Two men who contributed to the musical landscape of the Sixties, albeit in very different ways, have passed on. One was the lead vocalist for one of the best known British Invasion bands. The other was a drummer for one of psychedelia's most legendary performers.
Mike Smith, the lead singer of the Dave Clark Five, passed yesterday at the age of 64. The cause was pneumonia. Smith had sustained injuries to spinal cord in 2003 that left him paralysed below his ribs. Sadly, he died just two weeks before the Dave Clark Five were to be inducted into the Rock 'n' Roll Hall of Fame.
Smith was born in Edmonton, Middlesex, England on December 3, 1943. From an early age he was drawn to music, learning to play the piano at the age of five. When he was 13 he passed the entrance exam for London's Trinity College of Music. Despite this, Smith's destiny lay with rock 'n' roll rather than classical music. He had first met Dave Clark when they both played for the football team for the St.George Boys Club. When Clark's band lost their lead singer, he asked Smith to join as their new lead vocalist.
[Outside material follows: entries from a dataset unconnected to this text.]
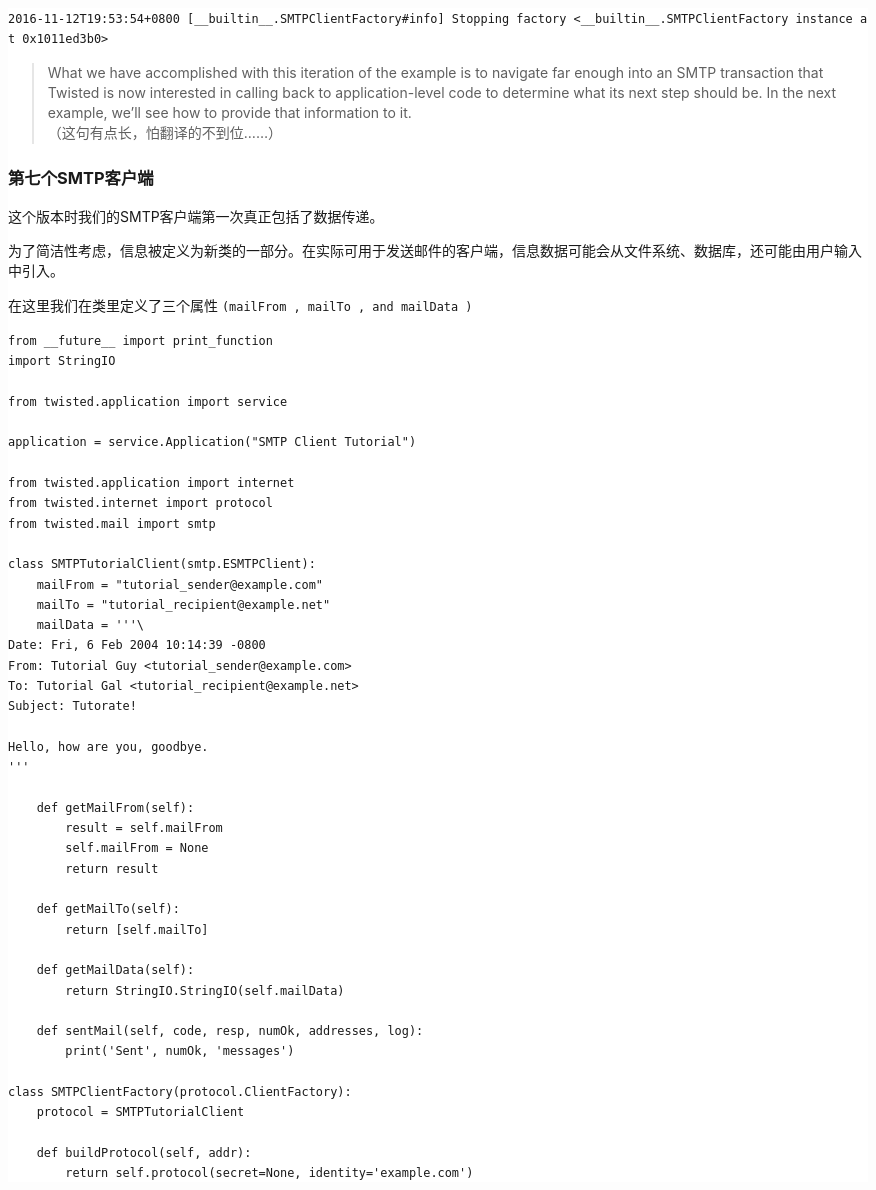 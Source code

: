 	2016-11-12T19:53:54+0800 [__builtin__.SMTPClientFactory#info] Stopping factory <__builtin__.SMTPClientFactory instance at 0x1011ed3b0>

> What we have accomplished with this iteration of the example is to navigate far enough into an SMTP transaction that Twisted is now interested in calling back to application-level code to determine what its next step should be. In the next example, we’ll see how to provide that information to it.  
（这句有点长，怕翻译的不到位……）

### 第七个SMTP客户端

这个版本时我们的SMTP客户端第一次真正包括了数据传递。

为了简洁性考虑，信息被定义为新类的一部分。在实际可用于发送邮件的客户端，信息数据可能会从文件系统、数据库，还可能由用户输入中引入。

在这里我们在类里定义了三个属性 `(mailFrom , mailTo , and mailData )`

	from __future__ import print_function
	import StringIO

	from twisted.application import service

	application = service.Application("SMTP Client Tutorial")

	from twisted.application import internet
	from twisted.internet import protocol
	from twisted.mail import smtp

	class SMTPTutorialClient(smtp.ESMTPClient):
	    mailFrom = "tutorial_sender@example.com"
	    mailTo = "tutorial_recipient@example.net"
	    mailData = '''\
	Date: Fri, 6 Feb 2004 10:14:39 -0800
	From: Tutorial Guy <tutorial_sender@example.com>
	To: Tutorial Gal <tutorial_recipient@example.net>
	Subject: Tutorate!

	Hello, how are you, goodbye.
	'''

	    def getMailFrom(self):
	        result = self.mailFrom
	        self.mailFrom = None
	        return result

	    def getMailTo(self):
	        return [self.mailTo]

	    def getMailData(self):
	        return StringIO.StringIO(self.mailData)

	    def sentMail(self, code, resp, numOk, addresses, log):
	        print('Sent', numOk, 'messages')

	class SMTPClientFactory(protocol.ClientFactory):
	    protocol = SMTPTutorialClient

	    def buildProtocol(self, addr):
	        return self.protocol(secret=None, identity='example.com')
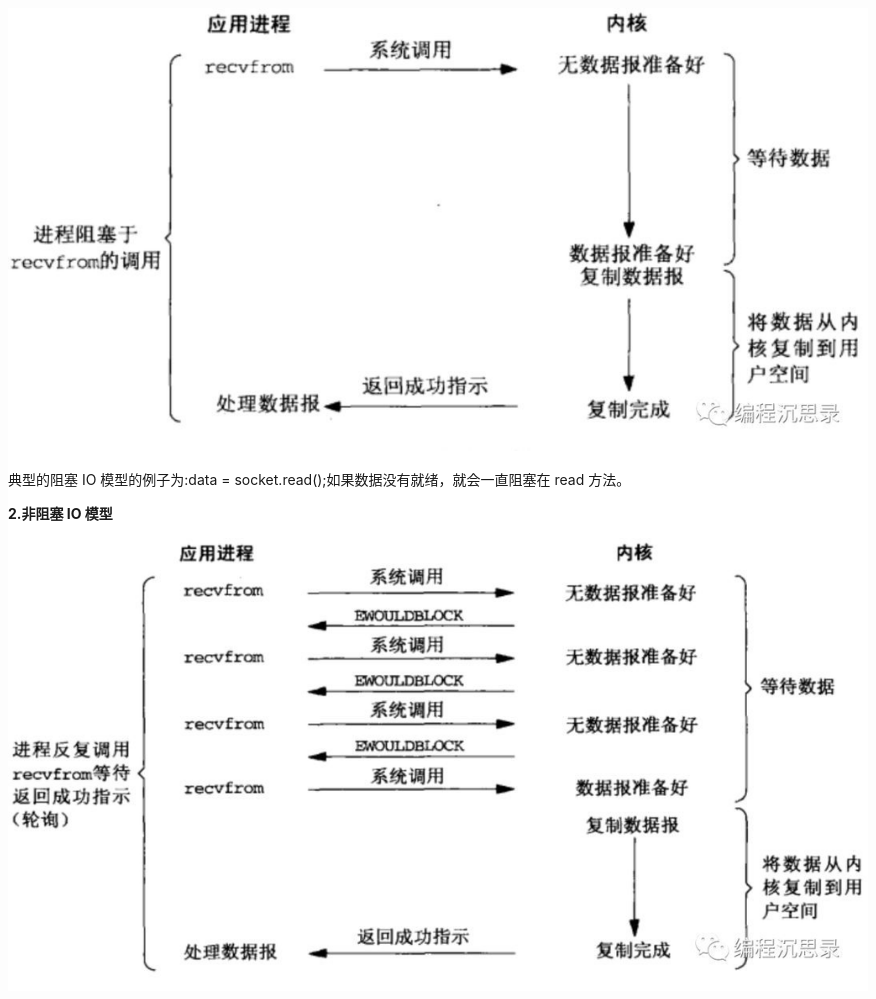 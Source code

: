 ![image](https://raw.githubusercontent.com/lewiszlw/notebooks/master/assets/linux/Unix%E9%98%BB%E5%A1%9E%E5%BC%8FIO%E6%A8%A1%E5%9E%8B.jpeg)

典型的阻塞 IO 模型的例子为:data = socket.read();如果数据没有就绪，就会一直阻塞在 read 方法。

**2.非阻塞 IO 模型**

![image](https://raw.githubusercontent.com/lewiszlw/notebooks/master/assets/linux/Unix%E9%9D%9E%E9%98%BB%E5%A1%9E%E5%BC%8FIO%E6%A8%A1%E5%9E%8B.jpeg)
Smith's first record with the Dave Clark Five was "I Knew It All The Time," released in June 1962. The Dave Clark Five would finally crack the British charts with the song "Do You Love Me," released in October 1963, which peaked at #30 on the UK charts. With the song "Glad All Over," released the following month, they would have their first bona fide hit. The song went to #1 in the United Kingdom and #6 in the United States as well. With a sound that was strong on percussion, the Dave Clark Five rivalled The Beatles in their early days. In addition to singing lead vocals and playing keyboards, Smith also co-wrote many of the Dave Clark Five's biggest hits, including "Glad All Over," "Bits and Pieces," and "Try Too Hard."
Unfortunately by 1967 the Dave Clark Five was no longer hitting the charts as they once had. They broke up in 1970. Smith continued to work with Clark for time after the Dave Clark Five disbanded. Afterwards he worked as a music producer for artists such as Shriley Bassey. He also wrote jingles for such companies as British Airways and Volvo. He eventually formed the band Mike Smith's Rock Engine and toured the United States in 2003.
Mike Smith was arguably one of the best lead singers of any British Invasion band. He had an very good vocal range, and could shout better than almost anyone. His voice was certainly fitting for a band driven by both guitars and a remarkably powerful drumbeat, Even singers of some considerable talent could not have matched Mike Smith when he was the Dave Clark Five.
Buddy Miles, the drummer for Jimi Hendrix's Band of Gypsys, died Tuesday at the age of 60 from congestive heart disease.
Miles was born George Allen Miles, Jr. on September 5, 1947 in Omaha, Nebraska. He took to music young, so much so that one of his aunts gave him the nickname "Buddy" after legendary drummer Buddy Rich. At the age of 12 he started playing drums in his father's band, The Be-Bops. While still a teenager Miles played with such big names in the rhythm and blues world as Ruby and the Romantics, The Ink Spots, and Wilson Pickett. Moving to Chicago in 1967, he formed the band Electric Flag with Mike Bloomfield (once guitarist for the Butterfield Band). Electric Flag would reach their peak with the album A Long Time Comin' in 1968. Unfortunately, conflicts between Miles and Cooper would pull the band apart before it could have any further success.
Buddy Miles would then form another band, The Buddy Miles Express. He had met Jimi Hendrix when the two of them were still sidemen playing for various rhythm and blues groups. After Hendrix had disbanded the Jimi Hendrix Experience and formed the Band of Gypsys, he naturally invited Miles to join. Following his work with Hendrix, Miles recorded with his own band under the name "Buddy Miles." He would also work with Carlos Santana, David Bowie, Stevie Wonder, Barry White, and George Clinton.
Miles would serve time in prison on grand theft in the late Seventies and again for auto theft in the early Eighties. Following his time in prison he became the lead vocalist of the Claymation advertising characters, the California Raisins.
Buddy Miles was a remarkable drummer. While his style arguably lacked finesse, Miles made up for it with the sheer power of his drumming. With Miles at the drum kit, drums were not simply a back up instrument--they were the driving force of a song's rhythm. Miles was also a gifted singer, with an expressive, tenor voice. Although he saw only a little success in his musical career, he was certainly a great talent.